## Exercise objective
If a line in the data below includes the string "parameter", please return a copy of it.

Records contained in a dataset
────────────────────────────────────────
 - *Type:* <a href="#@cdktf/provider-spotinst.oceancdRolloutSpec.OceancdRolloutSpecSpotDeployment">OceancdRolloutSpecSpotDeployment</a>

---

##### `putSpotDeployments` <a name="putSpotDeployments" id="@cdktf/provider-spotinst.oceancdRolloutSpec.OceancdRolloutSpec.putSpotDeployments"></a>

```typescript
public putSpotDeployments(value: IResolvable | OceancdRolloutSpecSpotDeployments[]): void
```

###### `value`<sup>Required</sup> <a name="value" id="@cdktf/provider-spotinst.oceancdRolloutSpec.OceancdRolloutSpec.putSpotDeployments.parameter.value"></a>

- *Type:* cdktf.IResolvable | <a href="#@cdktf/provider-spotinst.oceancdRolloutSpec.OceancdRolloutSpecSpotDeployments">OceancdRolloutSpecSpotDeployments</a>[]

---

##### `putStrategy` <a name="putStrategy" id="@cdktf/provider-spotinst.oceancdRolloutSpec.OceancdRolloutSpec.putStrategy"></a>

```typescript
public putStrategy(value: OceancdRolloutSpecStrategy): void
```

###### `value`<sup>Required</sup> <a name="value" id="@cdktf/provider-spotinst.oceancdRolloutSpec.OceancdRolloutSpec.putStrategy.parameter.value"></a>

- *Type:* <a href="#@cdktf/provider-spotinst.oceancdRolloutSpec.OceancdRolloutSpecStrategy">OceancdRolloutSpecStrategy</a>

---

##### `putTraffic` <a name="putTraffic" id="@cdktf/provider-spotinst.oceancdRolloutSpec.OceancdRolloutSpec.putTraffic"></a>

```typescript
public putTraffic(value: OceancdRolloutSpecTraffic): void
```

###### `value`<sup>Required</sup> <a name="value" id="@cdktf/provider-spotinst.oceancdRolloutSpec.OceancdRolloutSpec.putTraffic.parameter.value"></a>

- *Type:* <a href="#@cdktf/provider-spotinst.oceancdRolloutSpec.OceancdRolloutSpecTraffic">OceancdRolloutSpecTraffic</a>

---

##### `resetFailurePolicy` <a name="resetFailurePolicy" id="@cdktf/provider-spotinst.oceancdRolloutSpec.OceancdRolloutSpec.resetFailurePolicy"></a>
────────────────────────────────────────
## Task result
###### `value`<sup>Required</sup> <a name="value" id="@cdktf/provider-spotinst.oceancdRolloutSpec.OceancdRolloutSpec.putSpotDeployments.parameter.value"></a>
###### `value`<sup>Required</sup> <a name="value" id="@cdktf/provider-spotinst.oceancdRolloutSpec.OceancdRolloutSpec.putStrategy.parameter.value"></a>
###### `value`<sup>Required</sup> <a name="value" id="@cdktf/provider-spotinst.oceancdRolloutSpec.OceancdRolloutSpec.putTraffic.parameter.value"></a>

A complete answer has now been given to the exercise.